Top of Extracted records

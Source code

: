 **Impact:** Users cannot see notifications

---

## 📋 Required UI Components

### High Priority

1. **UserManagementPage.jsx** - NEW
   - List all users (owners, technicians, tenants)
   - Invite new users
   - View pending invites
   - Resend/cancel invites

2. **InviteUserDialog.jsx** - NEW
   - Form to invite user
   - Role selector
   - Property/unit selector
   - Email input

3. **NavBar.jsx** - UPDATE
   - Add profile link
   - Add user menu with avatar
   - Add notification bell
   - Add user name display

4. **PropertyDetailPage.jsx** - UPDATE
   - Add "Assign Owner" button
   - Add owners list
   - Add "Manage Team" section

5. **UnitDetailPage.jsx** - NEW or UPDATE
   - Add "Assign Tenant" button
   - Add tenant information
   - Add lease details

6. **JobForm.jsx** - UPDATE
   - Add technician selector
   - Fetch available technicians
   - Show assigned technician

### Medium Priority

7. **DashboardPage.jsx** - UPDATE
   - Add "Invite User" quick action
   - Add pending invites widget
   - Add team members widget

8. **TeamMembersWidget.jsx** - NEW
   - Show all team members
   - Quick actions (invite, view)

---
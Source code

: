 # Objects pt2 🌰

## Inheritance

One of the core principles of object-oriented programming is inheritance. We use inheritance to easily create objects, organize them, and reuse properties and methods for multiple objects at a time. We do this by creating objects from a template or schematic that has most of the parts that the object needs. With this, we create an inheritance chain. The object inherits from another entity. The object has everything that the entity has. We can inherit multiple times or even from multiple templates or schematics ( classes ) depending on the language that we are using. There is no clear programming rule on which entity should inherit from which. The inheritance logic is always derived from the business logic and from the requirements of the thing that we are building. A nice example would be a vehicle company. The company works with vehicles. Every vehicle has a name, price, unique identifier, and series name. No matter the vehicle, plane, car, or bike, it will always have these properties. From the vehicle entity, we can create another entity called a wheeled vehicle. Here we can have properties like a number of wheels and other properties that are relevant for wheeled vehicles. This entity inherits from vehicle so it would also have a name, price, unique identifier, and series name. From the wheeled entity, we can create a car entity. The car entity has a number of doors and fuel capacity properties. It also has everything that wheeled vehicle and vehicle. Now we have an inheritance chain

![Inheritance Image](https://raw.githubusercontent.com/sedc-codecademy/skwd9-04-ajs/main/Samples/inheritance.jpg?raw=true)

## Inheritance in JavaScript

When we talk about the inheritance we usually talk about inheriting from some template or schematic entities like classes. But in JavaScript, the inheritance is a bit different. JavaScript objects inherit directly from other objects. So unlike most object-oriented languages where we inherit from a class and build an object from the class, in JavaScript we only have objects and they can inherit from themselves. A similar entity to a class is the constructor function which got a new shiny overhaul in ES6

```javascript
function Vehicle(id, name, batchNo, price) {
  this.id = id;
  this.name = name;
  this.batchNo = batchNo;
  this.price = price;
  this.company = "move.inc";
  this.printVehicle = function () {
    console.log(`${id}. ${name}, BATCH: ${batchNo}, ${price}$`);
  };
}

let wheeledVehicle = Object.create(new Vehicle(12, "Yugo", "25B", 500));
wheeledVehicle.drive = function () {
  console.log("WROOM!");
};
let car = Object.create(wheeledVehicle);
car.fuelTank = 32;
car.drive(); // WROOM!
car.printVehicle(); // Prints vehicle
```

Bottom of Extracted records
Top of Extracted records

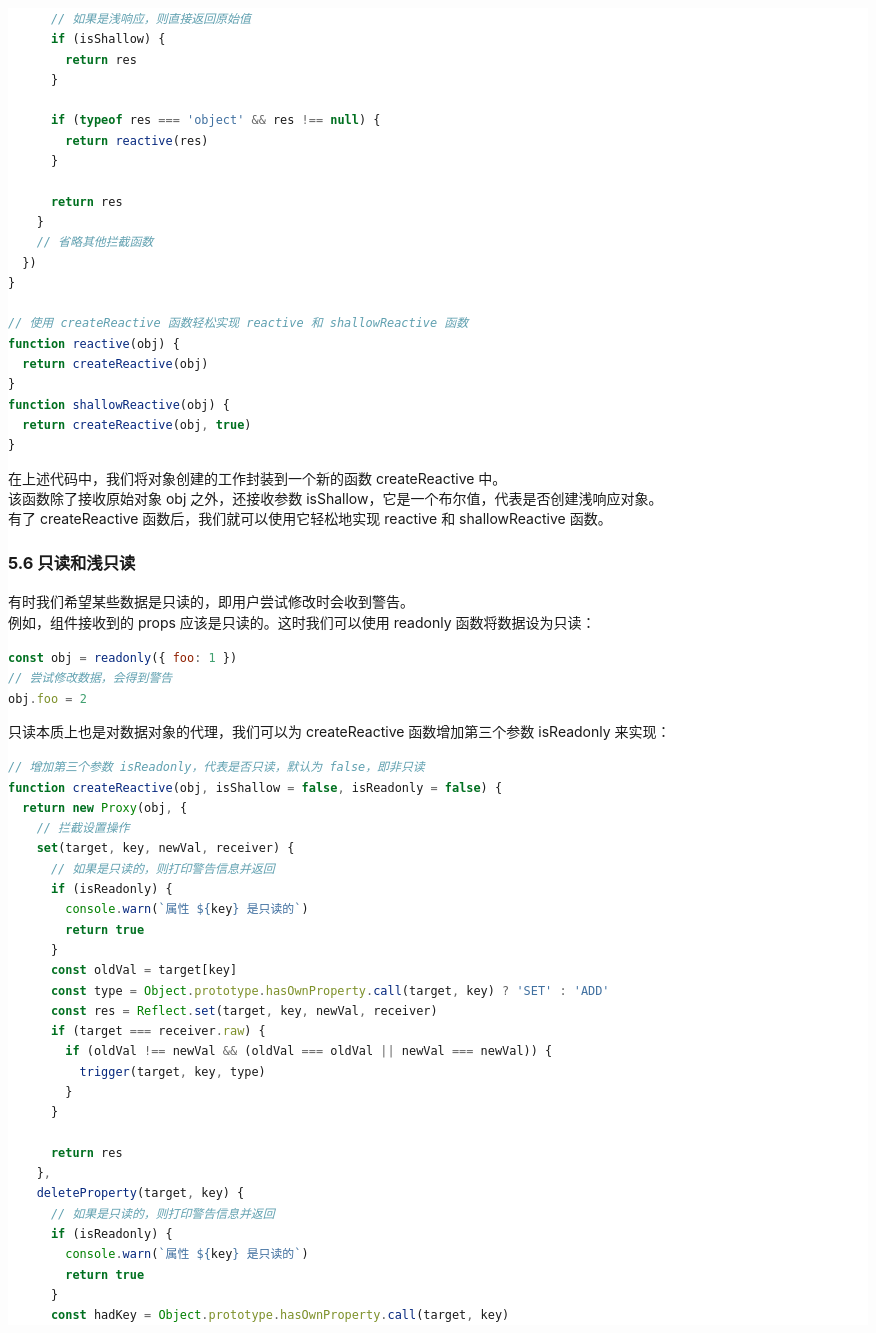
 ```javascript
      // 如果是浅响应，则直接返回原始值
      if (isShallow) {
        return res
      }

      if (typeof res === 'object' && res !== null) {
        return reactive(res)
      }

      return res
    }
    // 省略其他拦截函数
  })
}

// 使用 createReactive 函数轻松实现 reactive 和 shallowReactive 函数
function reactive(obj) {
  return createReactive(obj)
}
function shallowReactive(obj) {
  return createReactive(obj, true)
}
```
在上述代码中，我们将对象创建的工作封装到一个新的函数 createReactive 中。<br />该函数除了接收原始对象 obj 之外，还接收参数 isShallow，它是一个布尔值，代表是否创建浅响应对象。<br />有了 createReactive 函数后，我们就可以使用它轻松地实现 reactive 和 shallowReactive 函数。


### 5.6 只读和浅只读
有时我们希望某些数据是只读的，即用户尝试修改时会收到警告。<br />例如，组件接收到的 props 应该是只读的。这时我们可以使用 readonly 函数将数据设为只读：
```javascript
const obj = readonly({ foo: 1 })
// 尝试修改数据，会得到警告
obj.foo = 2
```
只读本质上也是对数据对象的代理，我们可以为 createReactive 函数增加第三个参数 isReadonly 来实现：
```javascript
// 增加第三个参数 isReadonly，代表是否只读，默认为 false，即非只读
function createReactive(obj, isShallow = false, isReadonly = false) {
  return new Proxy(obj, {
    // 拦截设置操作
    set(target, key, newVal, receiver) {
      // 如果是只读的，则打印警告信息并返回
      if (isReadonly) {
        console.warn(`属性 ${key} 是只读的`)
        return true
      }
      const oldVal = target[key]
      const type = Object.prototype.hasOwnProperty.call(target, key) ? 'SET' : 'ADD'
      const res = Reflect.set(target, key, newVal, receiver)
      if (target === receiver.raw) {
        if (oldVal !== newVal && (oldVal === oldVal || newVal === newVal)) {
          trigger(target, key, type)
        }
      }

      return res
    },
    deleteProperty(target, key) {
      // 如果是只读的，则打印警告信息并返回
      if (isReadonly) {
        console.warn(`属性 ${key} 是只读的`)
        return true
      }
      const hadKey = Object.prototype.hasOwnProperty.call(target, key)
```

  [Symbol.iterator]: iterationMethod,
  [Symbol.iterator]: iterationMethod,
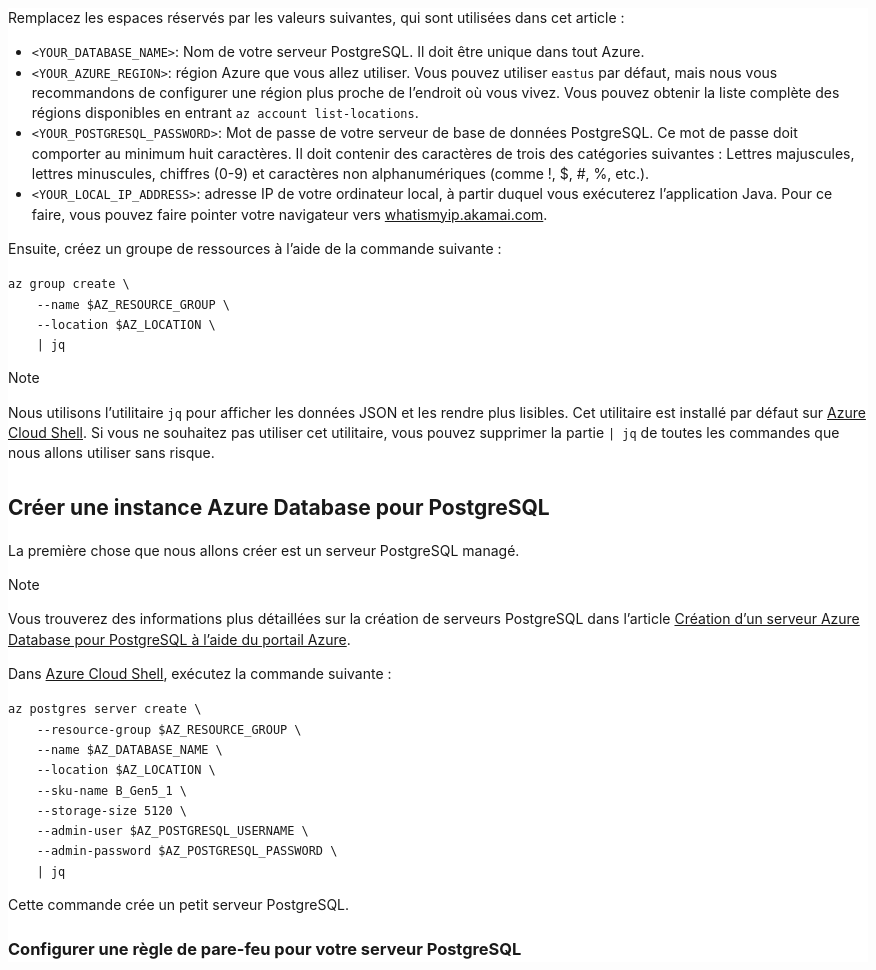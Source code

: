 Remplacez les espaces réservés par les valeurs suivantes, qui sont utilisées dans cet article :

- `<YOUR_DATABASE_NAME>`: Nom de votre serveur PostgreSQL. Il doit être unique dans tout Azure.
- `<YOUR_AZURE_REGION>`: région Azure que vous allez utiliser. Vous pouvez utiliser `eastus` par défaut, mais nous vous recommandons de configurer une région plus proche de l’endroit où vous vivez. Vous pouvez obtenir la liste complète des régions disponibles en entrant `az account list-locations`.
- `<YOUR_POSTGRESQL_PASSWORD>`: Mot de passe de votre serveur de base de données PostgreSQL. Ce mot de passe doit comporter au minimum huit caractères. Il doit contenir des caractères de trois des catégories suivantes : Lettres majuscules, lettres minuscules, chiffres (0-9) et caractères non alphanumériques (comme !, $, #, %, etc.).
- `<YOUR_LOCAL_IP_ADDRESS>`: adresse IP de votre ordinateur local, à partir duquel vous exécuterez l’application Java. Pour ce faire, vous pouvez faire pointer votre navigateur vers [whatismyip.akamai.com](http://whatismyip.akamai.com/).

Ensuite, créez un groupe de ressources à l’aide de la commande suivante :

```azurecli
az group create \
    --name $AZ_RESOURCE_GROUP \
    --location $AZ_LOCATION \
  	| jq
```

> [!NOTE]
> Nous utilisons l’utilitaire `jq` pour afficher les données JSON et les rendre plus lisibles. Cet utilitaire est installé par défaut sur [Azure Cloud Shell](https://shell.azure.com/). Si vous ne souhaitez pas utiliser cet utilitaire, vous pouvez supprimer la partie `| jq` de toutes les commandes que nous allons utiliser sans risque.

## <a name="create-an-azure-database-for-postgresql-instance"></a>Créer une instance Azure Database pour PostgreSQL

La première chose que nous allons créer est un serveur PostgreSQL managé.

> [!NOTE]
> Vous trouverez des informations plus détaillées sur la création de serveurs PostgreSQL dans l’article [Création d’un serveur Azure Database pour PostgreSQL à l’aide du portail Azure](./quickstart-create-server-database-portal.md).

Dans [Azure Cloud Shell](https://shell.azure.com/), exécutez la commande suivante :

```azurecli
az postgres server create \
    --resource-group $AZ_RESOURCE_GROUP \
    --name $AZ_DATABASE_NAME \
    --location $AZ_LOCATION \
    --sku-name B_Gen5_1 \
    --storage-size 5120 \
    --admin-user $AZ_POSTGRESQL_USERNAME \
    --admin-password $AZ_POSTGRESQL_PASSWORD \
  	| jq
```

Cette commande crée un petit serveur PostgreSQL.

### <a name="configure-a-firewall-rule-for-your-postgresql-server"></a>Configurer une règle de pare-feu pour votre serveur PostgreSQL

Bottom of Extracted records

→ Task objective:
Please give back, exactly as it stands above, the stretch from the line with "La première chose" through the line with "pour votre serveur PostgreSQL", and no line outside it.

→ Reply to the exercise:
La première chose que nous allons créer est un serveur PostgreSQL managé.

> [!NOTE]
> Vous trouverez des informations plus détaillées sur la création de serveurs PostgreSQL dans l’article [Création d’un serveur Azure Database pour PostgreSQL à l’aide du portail Azure](./quickstart-create-server-database-portal.md).

Dans [Azure Cloud Shell](https://shell.azure.com/), exécutez la commande suivante :

```azurecli
az postgres server create \
    --resource-group $AZ_RESOURCE_GROUP \
    --name $AZ_DATABASE_NAME \
    --location $AZ_LOCATION \
    --sku-name B_Gen5_1 \
    --storage-size 5120 \
    --admin-user $AZ_POSTGRESQL_USERNAME \
    --admin-password $AZ_POSTGRESQL_PASSWORD \
  	| jq
```

Cette commande crée un petit serveur PostgreSQL.

### <a name="configure-a-firewall-rule-for-your-postgresql-server"></a>Configurer une règle de pare-feu pour votre serveur PostgreSQL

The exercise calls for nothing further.